We should be made aware that real New Testament Church is a hard business, it is demanding, it involves great struggle, affliction, persecution, labor and toil, and it might never reach the level of glamour, pomp and circumstance that we tend to call church in our day.

The Individuals in the Church

Paul was not just committed to the Church as a whole, but to the individuals in the Church. “We proclaim him, admonishing and teaching everyone with all wisdom, so that we may present everyone perfect in Christ. To this end I labor, struggling with all his energy, which so powerfully works in me.” He wanted to present everyone mature in Christ. He was not content with just a few growing in Christ, but he wanted and struggled for every single person.

If you consider this, it is no small commitment. This means that no matter who the person may be—their background, education, financial status, ethnicity, sinful past, present struggles, or whatever—he was committed to seeing them grow to maturity in Christ. He understood that such an incredible task would need God’s divine empowerment, and the only reason he was successful was due to God’s working through him, as he admitted “with all His energy, which so powerfully works in me.”

What I’m about to say does not sit well with my natural man, but my spirit gets excited by it. Fulfilling God’s mission for us as a church will not be easy. It will be hard. It will take us to the brink of what we can endure, and it will require the divine, supernatural power of God to get us through, to make it grow, and to bear fruit for the Kingdom. It’s going to be hard. So I must ask, are you willing for it to be hard? Are you willing to go through a great struggle, even affliction and suffering if necessary? We need to make sure we are counting the cost before we commit to the journey of church. You need to know God has brought you to the church you are in, and you need to continue in a full commitment to Christ. You should be there only out of obedience to Christ.

You don’t join a church because you need a church, or because you didn’t like the other choices. You join a church because God has called you to that church. Anything else does not have in mind the things of God but the things of man. Otherwise, you are living out the consumer driven mindset we are trying to come against. We have Christians that jump from church to church because they can’t find one that meets all of their likes and dislikes. But this is not how God has set things to be. We should be a part of a church because God is there, and because He has called us to be there. That is it. Obedience to Christ should be the  foundational motive for choosing a church home.

The Word of God

Paul was committed to a Church that was committed to the Word of God: “I have become its servant by the commission God gave me to present to you the word of God in its fullness—the mystery that has been kept hidden for ages and generations, but is now disclosed to the saints.”

And again he says, “…so that they may have the full riches of complete understanding, in order that they may know the mystery of God, namely, Christ, in whom are hidden all the treasures of wisdom and knowledge.”

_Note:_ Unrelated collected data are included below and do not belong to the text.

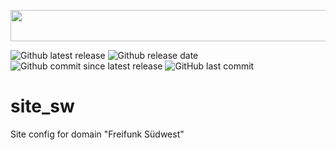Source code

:<a href="url"><img src="https://freifunk-suedwest.de/wp-content/themes/ffsw/images/logo_ws.png" height="50" width="600" ></a>

![Github latest release](https://img.shields.io/github/release/ffsw/site_sw.svg?style=plastic)  ![Github release date](https://img.shields.io/github/release-date/ffsw/site_sw.svg?style=plastic)   ![Github commit since latest release](https://img.shields.io/github/commits-since/ffsw/site_sw/latest.svg?style=plastic)  ![GitHub last commit](https://img.shields.io/github/last-commit/ffsw/site_sw.svg?style=plastic)



# site_sw

Site config for domain "Freifunk Südwest"
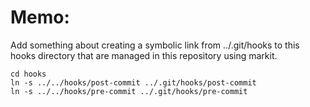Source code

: 
# Memo:
Add something about creating a symbolic link from ../.git/hooks to this hooks directory that are managed in this repository using markit.

    cd hooks
    ln -s ../../hooks/post-commit ../.git/hooks/post-commit
    ln -s ../../hooks/pre-commit ../.git/hooks/pre-commit



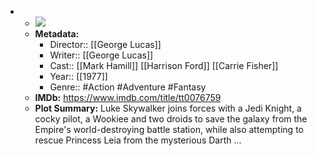 - 
    - ![](https://m.media-amazon.com/images/M/MV5BNzg4MjQxNTQtZmI5My00YjMwLWJlMjUtMmJlY2U2ZWFlNzY1XkEyXkFqcGdeQXVyODk4OTc3MTY@._V1_SX300.jpg)  
    - **Metadata:**
        - Director:: [[George Lucas]]
        - Writer:: [[George Lucas]]
        - Cast:: [[Mark Hamill]] [[Harrison Ford]] [[Carrie Fisher]]
        - Year:: [[1977]]
        - Genre:: #Action #Adventure #Fantasy
    - **IMDb:** https://www.imdb.com/title/tt0076759
    - **Plot Summary:** Luke Skywalker joins forces with a Jedi Knight, a cocky pilot, a Wookiee and two droids to save the galaxy from the Empire's world-destroying battle station, while also attempting to rescue Princess Leia from the mysterious Darth ...
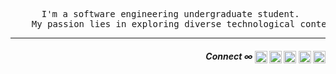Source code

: <div>
  <pre align="middle"> I'm a software engineering undergraduate student.
    My passion lies in exploring diverse technological contexts like AI, ML & etc.</pre>
    <hr>
</div>
<div align="right">
  <h5 >Connect ∞
    <a href="mailto:tqd8ewd7d@mozmail.com" target="blank"><img align="center" src="https://www.svgrepo.com/show/381000/new-logo-gmail.svg" alt="Mail" height="20" width="20" /></a>  
    <a href="https://learn.microsoft.com/en-us/users/mthlpbs" target="_blank"><img align="center" src="https://www.svgrepo.com/show/452062/microsoft.svg" alt="Microsoft Learn" height="20" width="20" /></a>  
    <a href="https://twitter.com/mthlpbs" target="_blank"><img align="center" src="https://d3sxshmncs10te.cloudfront.net/icon/free/svg/7651212.svg?token=eyJhbGciOiJoczI1NiIsImtpZCI6ImRlZmF1bHQifQ__.eyJpc3MiOiJkM3N4c2htbmNzMTB0ZS5jbG91ZGZyb250Lm5ldCIsImV4cCI6MTcyMDMzOTc2NSwicSI6bnVsbCwiaWF0IjoxNzIwMDgwNTY1fQ__.cdb77b537fe9d47a0513f1573ec9bf64bea38f00520c2b33ee42d7e4e8b084e6" alt="X" height="20" width="20" /></a>  
    <a href="https://linkedin.com/in/mthlpbs" target="_blank"><img align="center" src="https://www.svgrepo.com/show/475661/linkedin-color.svg" alt="linkedin" height="20" width="20" /></a>  
    <a href="https://stackoverflow.com/users/19565278/mthlpbs" target="_blank"><img align="center" src="https://www.svgrepo.com/show/475686/stackoverflow-color.svg" alt="stackoverflow" height="20" width="20" /></a> 
  </h5>
</div>

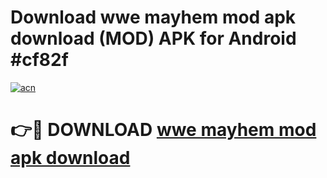 # Download wwe mayhem mod apk download (MOD) APK for Android #cf82f

[![acn](https://github.com/user-attachments/assets/0f9c940e-d8b0-45ae-aac7-cd30a18b3e1c)](https://app.mediaupload.pro?title=wwe_mayhem_mod_apk_download&ref=22-F10)

# 👉🔴 DOWNLOAD [wwe mayhem mod apk download](https://app.mediaupload.pro?title=wwe_mayhem_mod_apk_download&ref=24-F10)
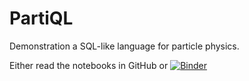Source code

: # PartiQL

Demonstration a SQL-like language for particle physics.

Either read the notebooks in GitHub or [![Binder](https://mybinder.org/badge_logo.svg)](https://mybinder.org/v2/gh/jpivarski/PartiQL.git/master?urlpath=lab/tree/01-introduction.ipynb)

He understood that there was far more to Church than just program after program; rather, at the heart of what Church is all about is to know God, and it is the ministry of the Word of God that leads to the full knowledge of God. It is a great travesty in our day that so many churches are focused on so many things—good things—but are lacking a true commitment to the ministry of the Word of God, and specifically the Word of God in its fullness. We can’t just pick the parts of the Bible that we like and avoid all the harder parts. We can’t just pick the parts that are attractive to the culture and water down the parts that are offensive to them. We have to respect and love God and His Word so much that we have a passion to know it and proclaim it in its fullness.

The Glory of Christ

Paul was committed to a church that was committed to the glory of Christ: “To them God has chosen to make known among the Gentiles the glorious riches of this mystery, which is Christ in you, the hope of glory.” Paul and the early Church understood that the glory of God in the Gospel was not centered on having a nice group of people to be with, or having people who would be your friends, or having stuff to do through the programs of the church. Ultimately, the glory in it all is centered in Christ—Christ in you, the hope of glory. The Gospel and the church were to be focused on this simplest of all truths “Christ in you”. This was the hope. Jesus uttered this message in John 17, “I pray…that all of them may be one, Father, just as you are in me and I am in you. May they also be in us.”

It is the Christ in us and the us in Christ that provides the power and purpose for all of life, for each believer and the Church. This focusing and centering on Christ and being in Christ, is the understanding that God’s glory is ultimate. He is at the center. He is the way to eternal life, not our works. He is the provider of the grace that brings our forgiveness, not any righteousness of our own.

This also means they were not committed to their church being something worthy of praise or recognition, but everything was empowered by Christ in us. The goal is not to have a church that makes a name for itself; rather, to spread the love of Christ, the Word of Christ, and proclaim and magnify the glory of Christ. This is real church. And it requires real commitment. Not a verbal commitment to some creed, but a life commitment that leads to sweat, tears, pain, stress, joy, and glory in Christ.

The Ministry of the Gospel

Paul was committed to a Church that was committed to the ministry of the Gospel: “To them God has chosen to make known among the Gentiles the glorious riches of this mystery, which is Christ in you, the hope of glory.” In other words, they were committed to sharing the truth of Christ with lost people. They wanted the Gospel to spread throughout the world, and especially to the lost people in their surrounding area. When they said Gentiles, we could call it the really lost people. To a Jew, a Gentile was extremely far from God. The Jews were God’s chosen people, but the Gentiles represented everything that was contrary to God. I’m speaking as to what was in the mind of Jews in those days, not to how our present culture thinks on things. Since they were committed to seeing the mystery of God be made known to the Gentiles, it is the equivalent of us being committed to sharing the Gospel with the really lost people of our area and the world. This might be the people we consider the unreachable. We don’t just want to reach the lost people, but the really lost people too.

I am being a little silly here because if you’re lost, you’re lost; there are no varying degrees of lost-ness. But it is equal to some of our thinking. We do see some people as lost but close to the Gospel in a since. These are people who are more likely to step into the doors of a church, because there is one right across the street from them. But there are people within our culture who are less likely to step into a church. We might consider these people the really lost. I think of my grandmother who for many years would not go to church because she didn’t feel her clothes were nice enough. These are people who seem to have every strike against them in the game of life—even the nice unbelievers want nothing to do with them. (Similar to the thought that an unbelieving Jew would still have nothing to do with a Gentile in the time of the New Testament church.)

The goal is not to have a church that makes a name for itself; rather, to spread the love of Christ, the Word of Christ, and proclaim and magnify the glory of Christ. This is real church.

Conclusion

Are you committed? One reason Jesus said we must take up our cross daily, is that He understood our condition. We are prone to being committed to Him one day, and then committed to ourselves the next. We must be aware of this. And we must make every effort day after day after day after day, to take up our cross, binding ourselves to Christ, and following Him obediently, no matter what the cost, for the glory of God.

This is a focus on our hearts and where our affections truly lie. May God open our eyes and soften our hearts to understand the truth about ourselves, that we might be led to the path of complete commitment and absolute surrender to Christ. If there is any wicked way in us, may the Holy Spirit reveal it. If there is any deception, may God shine a light into our darkness. If there be a false commitment, may God lead us to repentance and surrender, for the glory of God.